- Work request
Below are some records: retype them all exactly, but not the pictures.

(Records for the exercise)

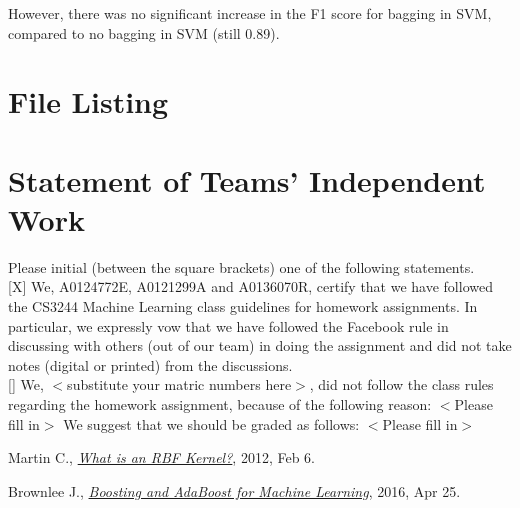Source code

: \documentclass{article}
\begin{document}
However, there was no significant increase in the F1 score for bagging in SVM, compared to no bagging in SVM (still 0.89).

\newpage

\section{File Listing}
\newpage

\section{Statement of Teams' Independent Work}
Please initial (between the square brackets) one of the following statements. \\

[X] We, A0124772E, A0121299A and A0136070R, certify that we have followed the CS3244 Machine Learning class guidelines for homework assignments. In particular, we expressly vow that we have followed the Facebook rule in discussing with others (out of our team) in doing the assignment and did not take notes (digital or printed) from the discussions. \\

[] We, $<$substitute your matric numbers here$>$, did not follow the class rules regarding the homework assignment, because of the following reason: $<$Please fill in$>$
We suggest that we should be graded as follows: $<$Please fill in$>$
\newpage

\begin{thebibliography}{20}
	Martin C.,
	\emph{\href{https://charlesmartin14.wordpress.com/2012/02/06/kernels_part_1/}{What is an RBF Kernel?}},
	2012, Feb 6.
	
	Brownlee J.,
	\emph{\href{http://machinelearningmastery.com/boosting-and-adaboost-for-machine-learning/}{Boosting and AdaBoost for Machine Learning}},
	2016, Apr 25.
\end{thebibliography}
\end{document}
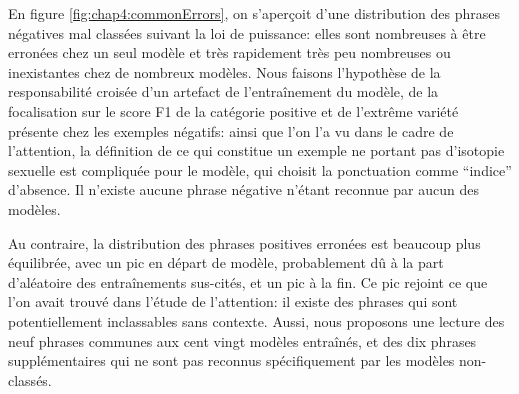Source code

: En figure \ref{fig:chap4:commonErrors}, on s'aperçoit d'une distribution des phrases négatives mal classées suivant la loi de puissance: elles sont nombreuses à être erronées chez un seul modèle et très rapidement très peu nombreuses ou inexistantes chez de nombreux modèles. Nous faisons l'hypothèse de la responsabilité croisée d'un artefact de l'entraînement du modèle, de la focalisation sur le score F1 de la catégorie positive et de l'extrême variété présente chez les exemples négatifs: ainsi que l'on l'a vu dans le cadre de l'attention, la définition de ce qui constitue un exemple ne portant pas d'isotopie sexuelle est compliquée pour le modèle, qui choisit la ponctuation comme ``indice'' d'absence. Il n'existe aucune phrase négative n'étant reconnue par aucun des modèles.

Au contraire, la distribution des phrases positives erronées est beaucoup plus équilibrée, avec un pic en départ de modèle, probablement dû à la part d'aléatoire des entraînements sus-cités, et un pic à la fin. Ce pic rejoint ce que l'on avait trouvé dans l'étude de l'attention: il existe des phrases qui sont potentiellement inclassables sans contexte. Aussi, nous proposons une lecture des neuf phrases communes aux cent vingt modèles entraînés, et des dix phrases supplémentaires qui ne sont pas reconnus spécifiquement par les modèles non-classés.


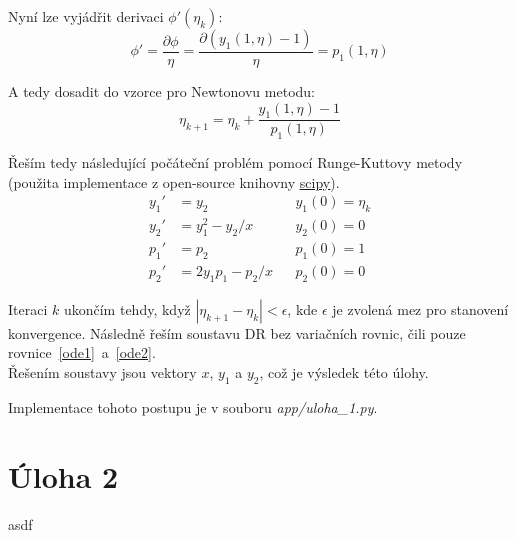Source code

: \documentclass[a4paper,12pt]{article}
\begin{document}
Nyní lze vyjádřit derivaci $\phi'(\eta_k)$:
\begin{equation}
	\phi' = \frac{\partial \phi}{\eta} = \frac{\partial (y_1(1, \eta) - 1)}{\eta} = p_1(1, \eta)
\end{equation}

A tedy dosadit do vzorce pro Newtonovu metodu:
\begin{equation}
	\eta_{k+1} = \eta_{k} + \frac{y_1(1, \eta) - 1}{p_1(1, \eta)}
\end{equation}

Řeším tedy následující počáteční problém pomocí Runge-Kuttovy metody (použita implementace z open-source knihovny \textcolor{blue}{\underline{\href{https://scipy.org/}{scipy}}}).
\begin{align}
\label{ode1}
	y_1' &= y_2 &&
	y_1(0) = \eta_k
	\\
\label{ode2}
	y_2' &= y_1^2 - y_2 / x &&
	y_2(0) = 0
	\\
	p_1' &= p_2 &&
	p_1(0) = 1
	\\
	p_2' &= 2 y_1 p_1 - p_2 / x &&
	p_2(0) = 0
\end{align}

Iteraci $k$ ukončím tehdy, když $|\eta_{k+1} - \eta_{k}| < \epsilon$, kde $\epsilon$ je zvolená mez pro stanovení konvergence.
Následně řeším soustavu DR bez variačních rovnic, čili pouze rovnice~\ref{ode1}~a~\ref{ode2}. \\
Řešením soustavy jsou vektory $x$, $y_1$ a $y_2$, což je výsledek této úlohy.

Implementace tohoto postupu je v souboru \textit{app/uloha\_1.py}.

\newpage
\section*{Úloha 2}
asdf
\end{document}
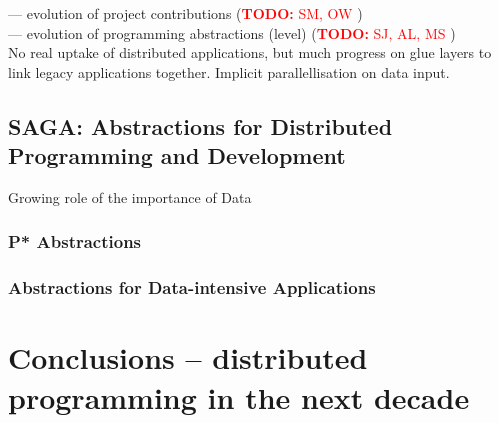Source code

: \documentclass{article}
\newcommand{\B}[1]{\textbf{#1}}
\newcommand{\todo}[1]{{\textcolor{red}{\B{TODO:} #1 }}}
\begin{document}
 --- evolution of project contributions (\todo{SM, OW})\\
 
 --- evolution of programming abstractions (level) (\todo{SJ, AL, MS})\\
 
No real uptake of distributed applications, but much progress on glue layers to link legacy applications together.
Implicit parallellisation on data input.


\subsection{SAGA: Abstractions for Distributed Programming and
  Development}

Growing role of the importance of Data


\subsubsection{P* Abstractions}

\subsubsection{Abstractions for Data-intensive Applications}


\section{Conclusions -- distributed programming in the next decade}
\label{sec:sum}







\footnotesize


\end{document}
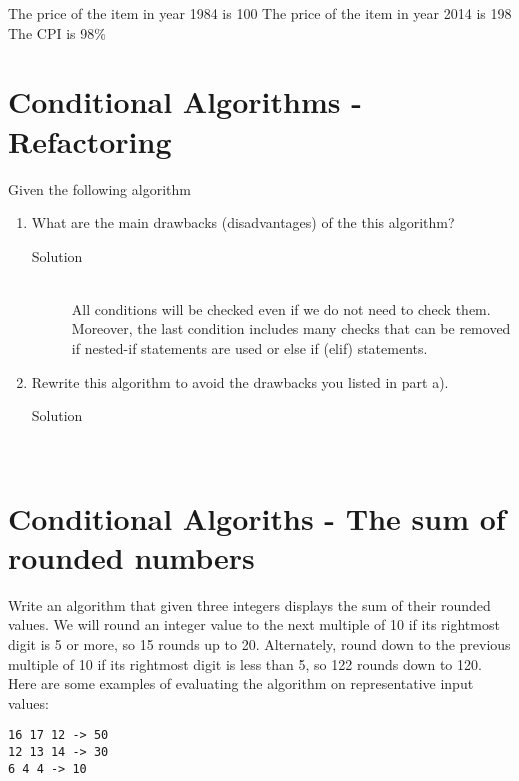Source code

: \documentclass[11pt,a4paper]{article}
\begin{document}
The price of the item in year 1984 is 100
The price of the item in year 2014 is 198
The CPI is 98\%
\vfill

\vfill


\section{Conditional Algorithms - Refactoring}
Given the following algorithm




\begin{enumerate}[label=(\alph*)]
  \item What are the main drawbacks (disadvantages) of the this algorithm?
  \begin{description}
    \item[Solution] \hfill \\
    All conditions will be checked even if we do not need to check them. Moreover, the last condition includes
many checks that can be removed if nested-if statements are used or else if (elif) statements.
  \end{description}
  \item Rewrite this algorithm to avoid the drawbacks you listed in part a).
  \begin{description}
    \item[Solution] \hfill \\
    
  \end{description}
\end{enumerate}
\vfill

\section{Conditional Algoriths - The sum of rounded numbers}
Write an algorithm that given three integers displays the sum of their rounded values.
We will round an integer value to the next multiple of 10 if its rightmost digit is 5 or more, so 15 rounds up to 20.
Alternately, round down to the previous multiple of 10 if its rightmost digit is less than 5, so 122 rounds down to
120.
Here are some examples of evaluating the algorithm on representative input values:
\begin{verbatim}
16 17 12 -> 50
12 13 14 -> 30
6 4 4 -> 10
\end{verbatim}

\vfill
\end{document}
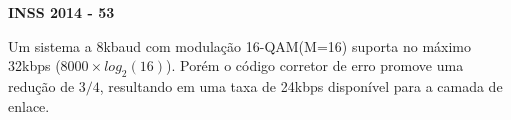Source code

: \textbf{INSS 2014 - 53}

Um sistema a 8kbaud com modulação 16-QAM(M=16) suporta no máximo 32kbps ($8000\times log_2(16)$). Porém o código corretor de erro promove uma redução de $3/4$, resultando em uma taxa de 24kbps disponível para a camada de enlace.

(End Records for the exercise)

- Exercise solution
Source code

: \documentclass{article}
\begin{document}
However, there was no significant increase in the F1 score for bagging in SVM, compared to no bagging in SVM (still 0.89).

\newpage

\section{File Listing}
\newpage

\section{Statement of Teams' Independent Work}
Please initial (between the square brackets) one of the following statements. \\

[X] We, A0124772E, A0121299A and A0136070R, certify that we have followed the CS3244 Machine Learning class guidelines for homework assignments. In particular, we expressly vow that we have followed the Facebook rule in discussing with others (out of our team) in doing the assignment and did not take notes (digital or printed) from the discussions. \\

[] We, $<$substitute your matric numbers here$>$, did not follow the class rules regarding the homework assignment, because of the following reason: $<$Please fill in$>$
We suggest that we should be graded as follows: $<$Please fill in$>$
\newpage

\begin{thebibliography}{20}
	Martin C.,
	\emph{\href{https://charlesmartin14.wordpress.com/2012/02/06/kernels_part_1/}{What is an RBF Kernel?}},
	2012, Feb 6.
	
	Brownlee J.,
	\emph{\href{http://machinelearningmastery.com/boosting-and-adaboost-for-machine-learning/}{Boosting and AdaBoost for Machine Learning}},
	2016, Apr 25.
\end{thebibliography}
\end{document}
Source code

: En figure \ref{fig:chap4:commonErrors}, on s'aperçoit d'une distribution des phrases négatives mal classées suivant la loi de puissance: elles sont nombreuses à être erronées chez un seul modèle et très rapidement très peu nombreuses ou inexistantes chez de nombreux modèles. Nous faisons l'hypothèse de la responsabilité croisée d'un artefact de l'entraînement du modèle, de la focalisation sur le score F1 de la catégorie positive et de l'extrême variété présente chez les exemples négatifs: ainsi que l'on l'a vu dans le cadre de l'attention, la définition de ce qui constitue un exemple ne portant pas d'isotopie sexuelle est compliquée pour le modèle, qui choisit la ponctuation comme ``indice'' d'absence. Il n'existe aucune phrase négative n'étant reconnue par aucun des modèles.

Au contraire, la distribution des phrases positives erronées est beaucoup plus équilibrée, avec un pic en départ de modèle, probablement dû à la part d'aléatoire des entraînements sus-cités, et un pic à la fin. Ce pic rejoint ce que l'on avait trouvé dans l'étude de l'attention: il existe des phrases qui sont potentiellement inclassables sans contexte. Aussi, nous proposons une lecture des neuf phrases communes aux cent vingt modèles entraînés, et des dix phrases supplémentaires qui ne sont pas reconnus spécifiquement par les modèles non-classés.


Source code

: \documentclass[a4paper,12pt]{article}
\begin{document}
Nyní lze vyjádřit derivaci $\phi'(\eta_k)$:
\begin{equation}
	\phi' = \frac{\partial \phi}{\eta} = \frac{\partial (y_1(1, \eta) - 1)}{\eta} = p_1(1, \eta)
\end{equation}

A tedy dosadit do vzorce pro Newtonovu metodu:
\begin{equation}
	\eta_{k+1} = \eta_{k} + \frac{y_1(1, \eta) - 1}{p_1(1, \eta)}
\end{equation}

Řeším tedy následující počáteční problém pomocí Runge-Kuttovy metody (použita implementace z open-source knihovny \textcolor{blue}{\underline{\href{https://scipy.org/}{scipy}}}).
\begin{align}
\label{ode1}
	y_1' &= y_2 &&
	y_1(0) = \eta_k
	\\
\label{ode2}
	y_2' &= y_1^2 - y_2 / x &&
	y_2(0) = 0
	\\
	p_1' &= p_2 &&
	p_1(0) = 1
	\\
	p_2' &= 2 y_1 p_1 - p_2 / x &&
	p_2(0) = 0
\end{align}

Iteraci $k$ ukončím tehdy, když $|\eta_{k+1} - \eta_{k}| < \epsilon$, kde $\epsilon$ je zvolená mez pro stanovení konvergence.
Následně řeším soustavu DR bez variačních rovnic, čili pouze rovnice~\ref{ode1}~a~\ref{ode2}. \\
Řešením soustavy jsou vektory $x$, $y_1$ a $y_2$, což je výsledek této úlohy.

Implementace tohoto postupu je v souboru \textit{app/uloha\_1.py}.

\newpage
\section*{Úloha 2}
asdf
\end{document}
Source code

: \documentclass{article}
\newcommand{\B}[1]{\textbf{#1}}
\newcommand{\todo}[1]{{\textcolor{red}{\B{TODO:} #1 }}}
\begin{document}
 --- evolution of project contributions (\todo{SM, OW})\\
 
 --- evolution of programming abstractions (level) (\todo{SJ, AL, MS})\\
 
No real uptake of distributed applications, but much progress on glue layers to link legacy applications together.
Implicit parallellisation on data input.


\subsection{SAGA: Abstractions for Distributed Programming and
  Development}

Growing role of the importance of Data


\subsubsection{P* Abstractions}

\subsubsection{Abstractions for Data-intensive Applications}


\section{Conclusions -- distributed programming in the next decade}
\label{sec:sum}







\footnotesize


\end{document}
Source code

: \documentclass[11pt,a4paper]{article}
\begin{document}
The price of the item in year 1984 is 100
The price of the item in year 2014 is 198
The CPI is 98\%
\vfill

\vfill


\section{Conditional Algorithms - Refactoring}
Given the following algorithm




\begin{enumerate}[label=(\alph*)]
  \item What are the main drawbacks (disadvantages) of the this algorithm?
  \begin{description}
    \item[Solution] \hfill \\
    All conditions will be checked even if we do not need to check them. Moreover, the last condition includes
many checks that can be removed if nested-if statements are used or else if (elif) statements.
  \end{description}
  \item Rewrite this algorithm to avoid the drawbacks you listed in part a).
  \begin{description}
    \item[Solution] \hfill \\
    
  \end{description}
\end{enumerate}
\vfill

\section{Conditional Algoriths - The sum of rounded numbers}
Write an algorithm that given three integers displays the sum of their rounded values.
We will round an integer value to the next multiple of 10 if its rightmost digit is 5 or more, so 15 rounds up to 20.
Alternately, round down to the previous multiple of 10 if its rightmost digit is less than 5, so 122 rounds down to
120.
Here are some examples of evaluating the algorithm on representative input values:
\begin{verbatim}
16 17 12 -> 50
12 13 14 -> 30
6 4 4 -> 10
\end{verbatim}

\vfill
\end{document}
Source code

: \textbf{INSS 2014 - 53}

Um sistema a 8kbaud com modulação 16-QAM(M=16) suporta no máximo 32kbps ($8000\times log_2(16)$). Porém o código corretor de erro promove uma redução de $3/4$, resultando em uma taxa de 24kbps disponível para a camada de enlace.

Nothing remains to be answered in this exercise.